§ **Information**
=== Begin Enclosure ===

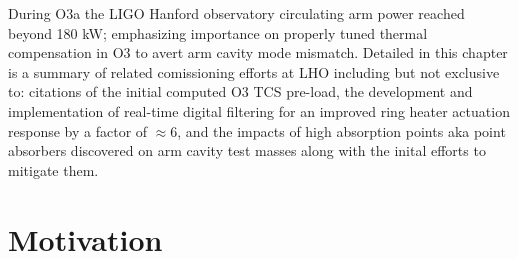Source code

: 



During O3a the LIGO Hanford observatory circulating arm power reached beyond 180 kW; emphasizing importance on properly tuned thermal compensation in O3 to avert arm cavity mode mismatch. Detailed in this chapter is a summary of related comissioning efforts at LHO including but not exclusive to: citations of the initial computed O3 TCS pre-load, the development and implementation of real-time digital filtering for an improved ring heater actuation response by a factor of $\approx 6$, and the impacts of high absorption points aka point absorbers discovered on arm cavity test masses along with the inital efforts to mitigate them. 

\section{Motivation}


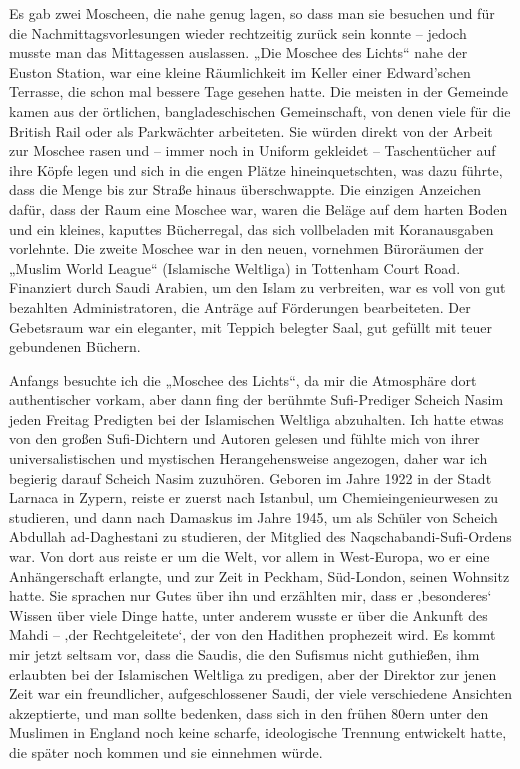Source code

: \documentclass[12pt]{memoir}
\def\–{-\hskip0pt}
\begin{document}
Es gab zwei Moscheen, die nahe genug lagen, so dass man sie besuchen
und für die Nachmittagsvorlesungen wieder rechtzeitig zurück sein konnte
– jedoch musste man das Mittagessen auslassen.
„Die Moschee des Lichts“ nahe der Euston Station,
war eine kleine Räumlichkeit im Keller einer Edward’schen Terrasse,
die schon mal bessere Tage gesehen hatte.
Die meisten in der Gemeinde kamen aus der örtlichen,
bangladeschischen Gemeinschaft,
von denen viele für die British Rail oder als Parkwächter arbeiteten.
Sie würden direkt von der Arbeit zur Moschee rasen und –
immer noch in Uniform gekleidet – Taschentücher auf ihre Köpfe legen
und sich in die engen Plätze hineinquetschten, was dazu führte,
dass die Menge bis zur Straße hinaus überschwappte.
Die einzigen Anzeichen dafür, dass der Raum eine Moschee war,
waren die Beläge auf dem harten Boden und ein kleines, kaputtes Bücherregal,
das sich vollbeladen mit Koranausgaben vorlehnte.
Die zweite Moschee war in den neuen,
vornehmen Büroräumen der „Muslim World League“ (Islamische Weltliga)
in Tottenham Court Road.
Finanziert durch Saudi Arabien, um den Islam zu verbreiten,
war es voll von gut bezahlten Administratoren,
die Anträge auf Förderungen bearbeiteten.
Der Gebetsraum war ein eleganter, mit Teppich belegter Saal,
gut gefüllt mit teuer gebundenen Büchern.

Anfangs besuchte ich die „Moschee des Lichts“,
da mir die Atmosphäre dort authentischer vorkam,
aber dann fing der berühmte Sufi-Prediger Scheich Nasim
jeden Freitag Predigten bei der Islamischen Weltliga abzuhalten.
Ich hatte etwas von den großen Sufi-Dichtern und Autoren gelesen
und fühlte mich von ihrer universalistischen
und mystischen Herangehensweise angezogen,
daher war ich begierig darauf Scheich Nasim zuzuhören.
Geboren im Jahre 1922 in der Stadt Larnaca in Zypern,
reiste er zuerst nach Istanbul, um Chemieingenieurwesen zu studieren,
und dann nach Damaskus im Jahre 1945,
um als Schüler von Scheich Abdullah ad\–Daghestani zu studieren,
der Mitglied des Naqschabandi-Sufi-Ordens war.
Von dort aus reiste er um die Welt, vor allem in West-Europa,
wo er eine Anhängerschaft erlangte, und zur Zeit in Peckham, Süd-London,
seinen Wohnsitz hatte.
Sie sprachen nur Gutes über ihn und erzählten mir,
dass er ‚besonderes‘ Wissen über viele Dinge hatte,
unter anderem wusste er über die Ankunft des Mahdi –
‚der Rechtgeleitete‘, der von den Hadithen prophezeit wird.
Es kommt mir jetzt seltsam vor, dass die Saudis,
die den Sufismus nicht guthießen,
ihm erlaubten bei der Islamischen Weltliga zu predigen,
aber der Direktor zur jenen Zeit war ein freundlicher,
aufgeschlossener Saudi, der viele verschiedene Ansichten akzeptierte,
und man sollte bedenken, dass sich in den frühen 80ern
unter den Muslimen in England noch keine scharfe,
ideologische Trennung entwickelt hatte,
die später noch kommen und sie einnehmen würde.
\end{document}
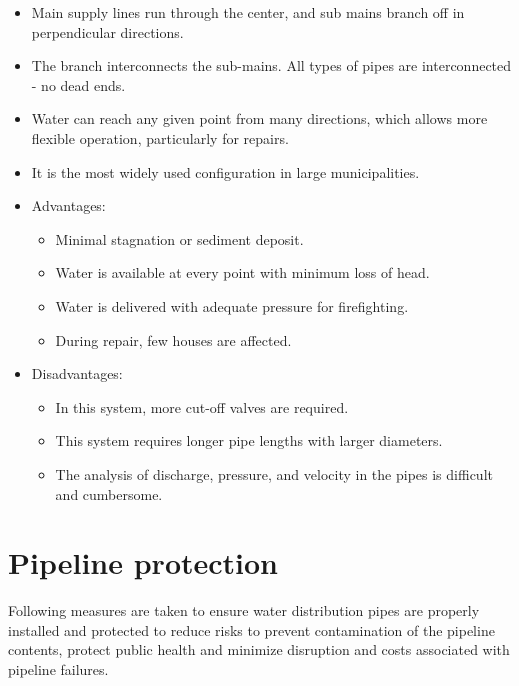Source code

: \begin{itemize}
\item Main supply lines run through the center, and sub mains branch off in perpendicular directions. 
\item The branch interconnects the sub-mains. All types of pipes are interconnected - no dead ends.
\item Water can reach any given point from many directions, which allows more flexible operation, particularly for repairs.
\item  It is the most widely used configuration in large municipalities. 
\item Advantages:\\
      \begin{itemize}
        \item Minimal stagnation or sediment deposit.
        \item Water is available at every point with minimum loss of head.
        \item Water is delivered with adequate pressure for firefighting.
        \item During repair, few houses are affected.
      \end{itemize}
\item Disadvantages:\\
       \begin{itemize}
        \item In this system, more cut-off valves are required.
        \item This system requires longer pipe lengths with larger diameters.
        \item The analysis of discharge, pressure, and velocity in the pipes is difficult and cumbersome.
      \end{itemize}
      \end{itemize}

\section{Pipeline protection} 
Following measures are taken to ensure water distribution pipes are properly installed and protected to reduce risks to prevent contamination of the pipeline contents, protect public health and minimize disruption and costs associated with pipeline failures.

=== End Enclosure ===

How many lines of the material contain the string "Islamischen"? Answer with the number and nothing else.

2